Conrad's personal history and the themes of his writing were unexpectedly relevant to the region I was photographing. This became a key influence on my work. I began photographing in 2014, the year in which Russia annexed Crimea from Ukraine, and only later did I become fully aware of how history was repeating itself in the region. That conflict continues over a decade later.Â
"Oder-Neisse" was first published as a book in 2016 and exhibited at the Galerie im Tempelhof Museum, Berlin, in 2018.
Szálló Statement
Szálló means hostel or accommodation in Hungarian. The series was inspired by the serious social changes which were affecting Hungary during the nineties after the end of communist rule. Photographed at the Práter Utca and Bánya Utca shelters and various other locations in Budapest, Hungary, over six months in 1997, it was made possible with the help of the Menhely AlapÃtvány (Shelter Foundation). It is a series mainly of portraits with some interiors and exteriors for context, showing a group of people living rough or in sheltered accommodation at the time. There were then some 9,000 homeless in the city. Current estimates suggest the same today.
Log Book Statement
Whilst visiting the Polish city of Szczecin in early 2014 for a piece of work I was doing at the time, I wondered whether my father had flown there during the Second World War, as it was then the German city of Stettin. Between April 1943 and January 1944 he was an RAF Pathfinder pilot in Bomber Command, flying forty-eight sorties over Germany, Italy and France and a further two which were aborted for technical reasons. These flights are listed in his wartime pilot’s log book which I remembered from my childhood. On looking at it again, I saw that Stettin was the last of the entries from that period. I subsequently decided to visit all the cities to which he had flown, beginning in the spring of 2017. I continued throughout 2018, finishing in Szczecin in January 2019, aiming to make my pictures as close to the original date as possible. The intention was simply to go where my father had been, and to reflect on his experiences and on that period of European history.
Although I did extensive research at the National Archives in Kew, London, as well as through general reading, I used the material only as background information to aid my understanding and inform my choices. All the photographs were taken at night, as that is when the original flights were made. It quickly became clear to me that I should allow the particular experience of being in those places, alone and at night, to determine the nature of the work, and not try to document events or create some kind of survey.
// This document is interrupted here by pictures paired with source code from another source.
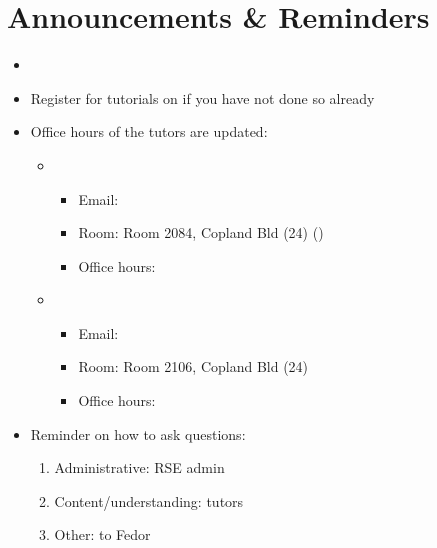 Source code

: \documentclass[letterpaper,10pt,english]{jupyterBook}
\begin{document}
\section{Announcements \& Reminders}
\label{\detokenize{02.optimization_intro:announcements-reminders}}\begin{itemize}
\item {} 
\sphinxAtStartPar
{}

\item {} 
\sphinxAtStartPar
Register for tutorials on  if you have not done so already

\item {} 
\sphinxAtStartPar
Office hours of the tutors are updated:
\begin{itemize}
\item {} 
\sphinxAtStartPar
{}
\begin{itemize}
\item {} 
\sphinxAtStartPar
Email: 

\item {} 
\sphinxAtStartPar
Room: Room 2084, Copland Bld (24) ()

\item {} 
\sphinxAtStartPar
Office hours: 

\end{itemize}

\item {} 
\sphinxAtStartPar
{}
\begin{itemize}
\item {} 
\sphinxAtStartPar
Email: 

\item {} 
\sphinxAtStartPar
Room: Room 2106, Copland Bld (24)

\item {} 
\sphinxAtStartPar
Office hours: 

\end{itemize}

\end{itemize}

\item {} 
\sphinxAtStartPar
Reminder on how to ask questions:
\begin{enumerate}
%
\item {} 
\sphinxAtStartPar
Administrative: RSE admin

\item {} 
\sphinxAtStartPar
Content/understanding: tutors

\item {} 
\sphinxAtStartPar
Other: to Fedor

\end{enumerate}

\end{itemize}
\end{document}
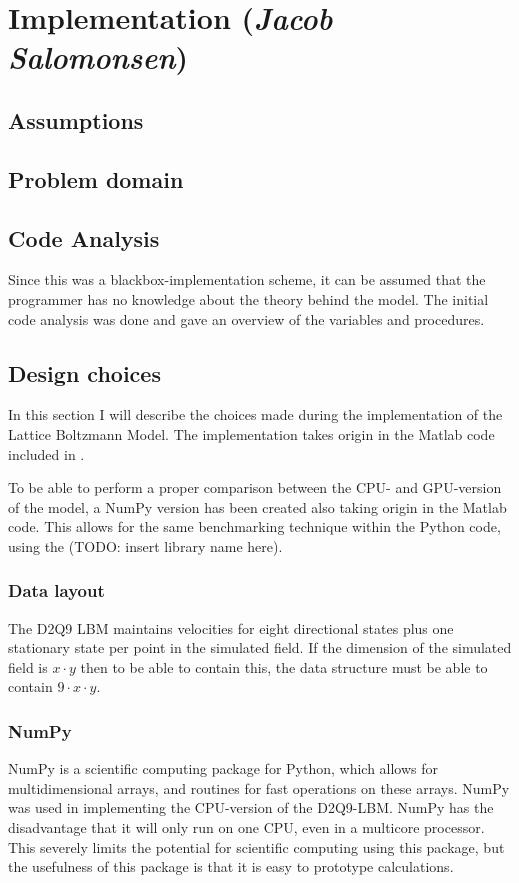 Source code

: \section{Implementation (\textit{Jacob Salomonsen})}

\subsection{Assumptions}

\subsection{Problem domain}

\subsection{Code Analysis}
Since this was a blackbox-implementation scheme, it can be assumed that the programmer has no knowledge about the theory behind the model. The initial code analysis was done and gave an overview of the variables and procedures. 

\subsection{Design choices}
In this section I will describe the choices made during the implementation of the Lattice Boltzmann Model. The implementation takes origin in the Matlab code included in .

To be able to perform a proper comparison between the CPU- and GPU-version of the model, a NumPy version has been created also taking origin in the Matlab code. This allows for the same benchmarking technique within the Python code, using the (TODO: insert library name here).

\subsubsection{Data layout}
The D2Q9 LBM maintains velocities for eight directional states plus one stationary state per point in the simulated field. If the dimension of the simulated field is $x \cdot y$ then to be able to contain this, the data structure must be able to contain $9 \cdot x \cdot y$.

\subsubsection{NumPy}
NumPy is a scientific computing package for Python, which allows for multidimensional arrays, and routines for fast operations on these arrays. NumPy was used in implementing the CPU-version of the D2Q9-LBM. NumPy has the disadvantage that it will only run on one CPU, even in a multicore processor. This severely limits the potential for scientific computing using this package, but the usefulness of this package is that it is easy to prototype calculations.

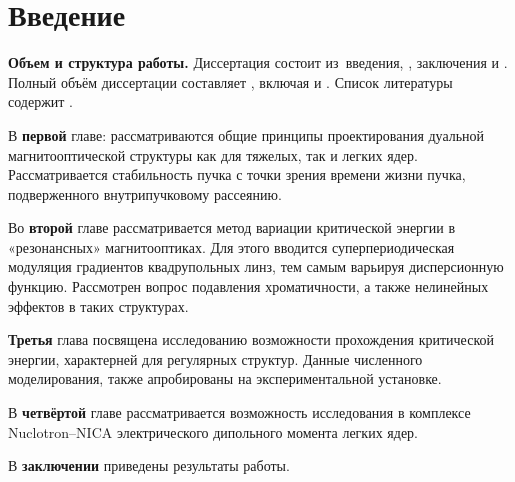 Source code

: \chapter*{Введение}                         %

\newcommand{\actuality}{}
\newcommand{\progress}{}
\newcommand{\aim}{{\textbf\aimTXT}}
\newcommand{\tasks}{\textbf{\tasksTXT}}
\newcommand{\novelty}{\textbf{\noveltyTXT}}
\newcommand{\influence}{\textbf{\influenceTXT}}
\newcommand{\methods}{\textbf{\methodsTXT}}
\newcommand{\defpositions}{\textbf{\defpositionsTXT}}
\newcommand{\reliability}{\textbf{\reliabilityTXT}}
\newcommand{\probation}{\textbf{\probationTXT}}
\newcommand{\contribution}{\textbf{\contributionTXT}}
\newcommand{\publications}{\textbf{\publicationsTXT}}


\textbf{Объем и структура работы.} Диссертация состоит из~введения,
,
заключения и
.
%
Полный объём диссертации составляет
, включая
 и
.
Список литературы содержит
.

В \textbf{первой} главе: рассматриваются общие принципы проектирования дуальной магнитооптической структуры как для тяжелых, так и легких ядер. Рассматривается стабильность пучка с точки зрения времени жизни пучка, подверженного внутрипучковому рассеянию.

Во \textbf{второй} главе рассматривается метод вариации критической энергии в «резонансных» магнитооптиках. Для этого вводится суперпериодическая модуляция градиентов квадрупольных линз, тем самым варьируя дисперсионную функцию. Рассмотрен вопрос подавления хроматичности, а также нелинейных эффектов в таких структурах.

\textbf{Третья} глава посвящена исследованию возможности прохождения критической энергии, характерней для регулярных структур. Данные численного моделирования, также апробированы на экспериментальной установке.  

В \textbf{четвёртой} главе рассматривается возможность исследования в комплексе Nuclotron–NICA электрического дипольного момента легких ядер.

В \textbf{заключении} приведены результаты работы. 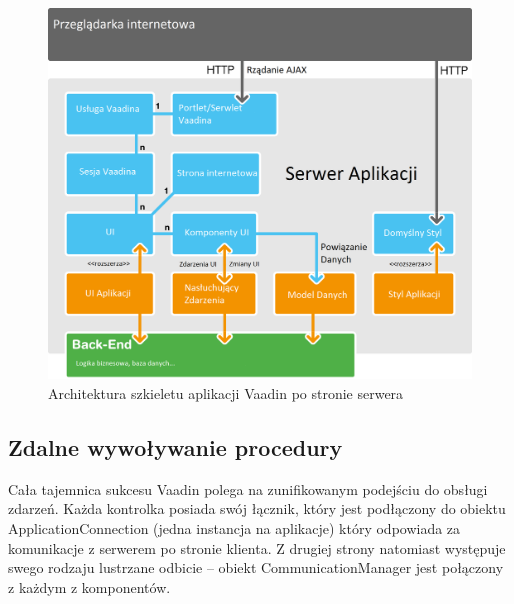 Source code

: \begin{figure} [H]
    \begin{center}
	\includegraphics[scale=.3]{img/serverSide.png}
	\caption{Architektura szkieletu aplikacji Vaadin po stronie serwera}
	\label{serverVaadin}
    \end{center}
\end{figure}

\subsection{Zdalne wywoływanie procedury}
Cała tajemnica sukcesu Vaadin polega na zunifikowanym podejściu do obsługi zdarzeń. Każda kontrolka posiada swój łącznik, który jest podłączony do obiektu ApplicationConnection (jedna instancja na aplikacje) który odpowiada za komunikacje z serwerem po stronie klienta. Z drugiej strony natomiast występuje swego
rodzaju lustrzane odbicie – obiekt CommunicationManager jest połączony z każdym z komponentów.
Certain images imagine the elevated perspective of the pilot, whilst others show the pedestrian's view, some even looking skyward. The resulting work is a response to being in those spaces at that time, and reflecting on a personal and common history.
I later found an image of Nürnberg from 1943 which was made by my father’s aircraft and the only aerial photograph he kept from his time in the RAF, and decided to close the work with it.
Log Book was first exhibited in the Haus am Kleistpark, Berlin in May 2020. A limited edition artist book was published in July 2020. You can find it here.
In memory of my father, Maurice R. Chick, his crew, and all those involved in and affected by the air war over Europe between 1939 and 1945.
Mike Chick.
Berlin, March 2020 (revised July 2022).